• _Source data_
____________

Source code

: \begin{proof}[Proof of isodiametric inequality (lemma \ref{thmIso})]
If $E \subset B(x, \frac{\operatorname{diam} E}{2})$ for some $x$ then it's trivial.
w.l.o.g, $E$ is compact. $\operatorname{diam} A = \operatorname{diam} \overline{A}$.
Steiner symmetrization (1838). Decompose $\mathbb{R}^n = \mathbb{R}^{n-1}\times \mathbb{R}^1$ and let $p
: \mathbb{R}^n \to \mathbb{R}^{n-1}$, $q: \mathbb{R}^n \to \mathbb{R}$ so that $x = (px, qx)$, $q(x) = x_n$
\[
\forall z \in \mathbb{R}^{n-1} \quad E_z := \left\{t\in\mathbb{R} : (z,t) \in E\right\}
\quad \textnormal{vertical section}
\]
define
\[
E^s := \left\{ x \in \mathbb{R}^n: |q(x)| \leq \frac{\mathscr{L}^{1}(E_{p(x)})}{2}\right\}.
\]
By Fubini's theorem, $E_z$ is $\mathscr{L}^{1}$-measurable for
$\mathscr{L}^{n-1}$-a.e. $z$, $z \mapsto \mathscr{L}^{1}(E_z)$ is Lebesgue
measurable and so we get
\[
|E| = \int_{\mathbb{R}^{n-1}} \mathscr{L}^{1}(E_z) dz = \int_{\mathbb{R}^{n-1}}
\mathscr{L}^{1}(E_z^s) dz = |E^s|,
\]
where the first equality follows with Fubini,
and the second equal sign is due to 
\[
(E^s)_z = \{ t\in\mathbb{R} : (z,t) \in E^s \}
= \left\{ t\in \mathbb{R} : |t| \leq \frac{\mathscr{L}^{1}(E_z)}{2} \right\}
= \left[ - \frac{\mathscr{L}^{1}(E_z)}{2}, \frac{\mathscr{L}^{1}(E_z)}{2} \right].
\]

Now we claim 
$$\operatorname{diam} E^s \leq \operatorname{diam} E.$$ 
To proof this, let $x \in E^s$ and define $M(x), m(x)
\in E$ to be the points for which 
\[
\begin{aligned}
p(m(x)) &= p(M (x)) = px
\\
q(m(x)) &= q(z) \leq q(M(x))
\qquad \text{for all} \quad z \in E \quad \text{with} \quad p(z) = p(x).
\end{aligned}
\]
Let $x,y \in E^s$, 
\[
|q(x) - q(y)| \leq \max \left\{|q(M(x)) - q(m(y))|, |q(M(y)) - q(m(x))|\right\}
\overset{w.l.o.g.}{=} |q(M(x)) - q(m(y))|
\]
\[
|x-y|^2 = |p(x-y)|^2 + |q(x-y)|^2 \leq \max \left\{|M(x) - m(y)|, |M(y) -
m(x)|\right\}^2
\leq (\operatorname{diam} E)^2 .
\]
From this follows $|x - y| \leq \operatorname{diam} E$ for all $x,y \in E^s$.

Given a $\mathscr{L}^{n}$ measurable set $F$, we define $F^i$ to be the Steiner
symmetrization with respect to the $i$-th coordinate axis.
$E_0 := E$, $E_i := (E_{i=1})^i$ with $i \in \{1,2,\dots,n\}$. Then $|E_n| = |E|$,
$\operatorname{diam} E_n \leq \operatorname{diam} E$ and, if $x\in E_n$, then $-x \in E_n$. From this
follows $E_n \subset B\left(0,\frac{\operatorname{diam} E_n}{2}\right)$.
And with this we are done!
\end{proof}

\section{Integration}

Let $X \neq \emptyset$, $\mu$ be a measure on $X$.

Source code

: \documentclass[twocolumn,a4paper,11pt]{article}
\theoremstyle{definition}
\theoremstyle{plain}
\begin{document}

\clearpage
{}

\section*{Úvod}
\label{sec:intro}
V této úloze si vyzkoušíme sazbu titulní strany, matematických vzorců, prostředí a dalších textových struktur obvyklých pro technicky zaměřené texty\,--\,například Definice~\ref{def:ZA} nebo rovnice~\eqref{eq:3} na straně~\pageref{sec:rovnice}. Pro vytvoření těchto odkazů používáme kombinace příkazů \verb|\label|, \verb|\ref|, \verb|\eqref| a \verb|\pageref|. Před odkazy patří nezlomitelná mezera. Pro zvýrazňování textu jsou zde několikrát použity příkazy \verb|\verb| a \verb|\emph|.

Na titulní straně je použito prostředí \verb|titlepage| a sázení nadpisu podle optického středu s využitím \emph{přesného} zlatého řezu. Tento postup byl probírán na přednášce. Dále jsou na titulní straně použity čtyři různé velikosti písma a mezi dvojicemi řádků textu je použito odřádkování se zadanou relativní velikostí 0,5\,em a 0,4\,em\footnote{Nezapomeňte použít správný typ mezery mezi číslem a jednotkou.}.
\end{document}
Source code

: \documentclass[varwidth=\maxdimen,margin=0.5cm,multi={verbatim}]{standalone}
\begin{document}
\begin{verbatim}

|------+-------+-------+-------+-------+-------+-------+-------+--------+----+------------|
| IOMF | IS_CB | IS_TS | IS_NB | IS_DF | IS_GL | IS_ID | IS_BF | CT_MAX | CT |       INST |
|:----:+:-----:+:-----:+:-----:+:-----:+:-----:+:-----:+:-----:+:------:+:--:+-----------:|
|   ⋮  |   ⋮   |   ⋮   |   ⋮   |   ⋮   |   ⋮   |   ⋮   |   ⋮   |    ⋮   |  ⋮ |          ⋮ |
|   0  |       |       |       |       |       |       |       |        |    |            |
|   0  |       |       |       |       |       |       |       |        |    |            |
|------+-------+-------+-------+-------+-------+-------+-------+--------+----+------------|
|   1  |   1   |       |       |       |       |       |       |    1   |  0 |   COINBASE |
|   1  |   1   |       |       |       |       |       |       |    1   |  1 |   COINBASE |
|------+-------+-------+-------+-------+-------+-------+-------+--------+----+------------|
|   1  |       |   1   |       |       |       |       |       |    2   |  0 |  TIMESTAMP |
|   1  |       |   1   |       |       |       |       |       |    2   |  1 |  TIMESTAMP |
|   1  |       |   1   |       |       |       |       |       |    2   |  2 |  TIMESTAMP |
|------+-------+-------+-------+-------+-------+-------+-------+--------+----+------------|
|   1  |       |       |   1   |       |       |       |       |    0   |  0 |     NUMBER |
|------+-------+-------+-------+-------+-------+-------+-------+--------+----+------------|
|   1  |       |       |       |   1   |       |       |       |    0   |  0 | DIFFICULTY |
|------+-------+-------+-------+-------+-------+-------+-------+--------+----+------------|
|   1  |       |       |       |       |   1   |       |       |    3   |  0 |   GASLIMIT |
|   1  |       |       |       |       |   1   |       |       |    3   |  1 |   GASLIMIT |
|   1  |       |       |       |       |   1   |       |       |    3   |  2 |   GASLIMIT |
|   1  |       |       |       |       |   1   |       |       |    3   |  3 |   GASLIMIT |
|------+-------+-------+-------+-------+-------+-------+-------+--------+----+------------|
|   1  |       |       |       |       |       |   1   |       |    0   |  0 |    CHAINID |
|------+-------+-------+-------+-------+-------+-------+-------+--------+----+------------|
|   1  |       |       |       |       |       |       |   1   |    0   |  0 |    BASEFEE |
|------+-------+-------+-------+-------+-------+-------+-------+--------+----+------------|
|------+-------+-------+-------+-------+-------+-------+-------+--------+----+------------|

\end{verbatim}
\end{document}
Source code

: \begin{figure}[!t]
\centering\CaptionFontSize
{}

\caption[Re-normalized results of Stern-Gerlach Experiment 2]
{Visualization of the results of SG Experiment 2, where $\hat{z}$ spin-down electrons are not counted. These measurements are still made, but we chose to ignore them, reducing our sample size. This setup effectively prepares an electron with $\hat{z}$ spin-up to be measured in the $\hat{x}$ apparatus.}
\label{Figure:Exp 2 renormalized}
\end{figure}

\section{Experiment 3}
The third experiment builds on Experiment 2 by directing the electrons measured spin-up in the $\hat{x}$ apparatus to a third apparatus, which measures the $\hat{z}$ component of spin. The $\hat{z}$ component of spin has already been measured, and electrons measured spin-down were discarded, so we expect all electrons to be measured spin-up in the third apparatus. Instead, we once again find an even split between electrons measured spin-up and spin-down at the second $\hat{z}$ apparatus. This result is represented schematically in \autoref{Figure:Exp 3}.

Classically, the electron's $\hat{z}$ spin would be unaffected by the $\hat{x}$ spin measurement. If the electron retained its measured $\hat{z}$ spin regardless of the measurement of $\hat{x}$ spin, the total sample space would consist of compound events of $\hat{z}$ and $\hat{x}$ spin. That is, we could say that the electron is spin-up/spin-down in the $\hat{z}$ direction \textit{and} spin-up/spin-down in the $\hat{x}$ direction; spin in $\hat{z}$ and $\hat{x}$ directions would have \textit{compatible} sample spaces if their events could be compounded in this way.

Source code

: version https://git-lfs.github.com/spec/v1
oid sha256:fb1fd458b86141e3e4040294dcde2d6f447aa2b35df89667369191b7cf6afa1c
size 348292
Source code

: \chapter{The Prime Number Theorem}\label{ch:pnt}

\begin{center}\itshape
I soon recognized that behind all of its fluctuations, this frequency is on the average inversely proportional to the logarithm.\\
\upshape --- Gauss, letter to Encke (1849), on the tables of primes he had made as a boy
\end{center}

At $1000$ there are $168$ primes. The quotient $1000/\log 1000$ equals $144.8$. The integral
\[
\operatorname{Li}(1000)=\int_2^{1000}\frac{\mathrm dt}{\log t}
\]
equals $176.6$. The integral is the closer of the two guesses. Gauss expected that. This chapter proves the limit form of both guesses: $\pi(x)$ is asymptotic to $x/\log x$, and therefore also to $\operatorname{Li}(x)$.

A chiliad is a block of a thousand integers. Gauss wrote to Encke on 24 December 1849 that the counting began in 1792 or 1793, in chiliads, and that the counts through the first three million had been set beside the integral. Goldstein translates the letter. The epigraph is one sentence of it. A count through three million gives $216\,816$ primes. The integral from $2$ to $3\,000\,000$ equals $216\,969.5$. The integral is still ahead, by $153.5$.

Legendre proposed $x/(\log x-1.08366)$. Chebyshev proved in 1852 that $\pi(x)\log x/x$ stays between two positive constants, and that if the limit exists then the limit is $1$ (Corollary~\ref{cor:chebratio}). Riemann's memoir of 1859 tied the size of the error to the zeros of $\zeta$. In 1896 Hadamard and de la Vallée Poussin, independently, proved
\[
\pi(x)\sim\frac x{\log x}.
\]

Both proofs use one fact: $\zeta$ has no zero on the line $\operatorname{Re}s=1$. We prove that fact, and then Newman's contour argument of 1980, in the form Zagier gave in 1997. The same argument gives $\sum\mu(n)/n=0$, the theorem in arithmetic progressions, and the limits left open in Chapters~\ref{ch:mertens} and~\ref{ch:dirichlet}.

____________

• _Task directions_
Please write out, exactly as they appear, the line that contains "At $1000$ there" and every line after it up to the end of the entries above, and no others.

• _Written reply_
At $1000$ there are $168$ primes. The quotient $1000/\log 1000$ equals $144.8$. The integral
\[
\operatorname{Li}(1000)=\int_2^{1000}\frac{\mathrm dt}{\log t}
\]
equals $176.6$. The integral is the closer of the two guesses. Gauss expected that. This chapter proves the limit form of both guesses: $\pi(x)$ is asymptotic to $x/\log x$, and therefore also to $\operatorname{Li}(x)$.

A chiliad is a block of a thousand integers. Gauss wrote to Encke on 24 December 1849 that the counting began in 1792 or 1793, in chiliads, and that the counts through the first three million had been set beside the integral. Goldstein translates the letter. The epigraph is one sentence of it. A count through three million gives $216\,816$ primes. The integral from $2$ to $3\,000\,000$ equals $216\,969.5$. The integral is still ahead, by $153.5$.

Legendre proposed $x/(\log x-1.08366)$. Chebyshev proved in 1852 that $\pi(x)\log x/x$ stays between two positive constants, and that if the limit exists then the limit is $1$ (Corollary~\ref{cor:chebratio}). Riemann's memoir of 1859 tied the size of the error to the zeros of $\zeta$. In 1896 Hadamard and de la Vallée Poussin, independently, proved
\[
\pi(x)\sim\frac x{\log x}.
\]

Both proofs use one fact: $\zeta$ has no zero on the line $\operatorname{Re}s=1$. We prove that fact, and then Newman's contour argument of 1980, in the form Zagier gave in 1997. The same argument gives $\sum\mu(n)/n=0$, the theorem in arithmetic progressions, and the limits left open in Chapters~\ref{ch:mertens} and~\ref{ch:dirichlet}.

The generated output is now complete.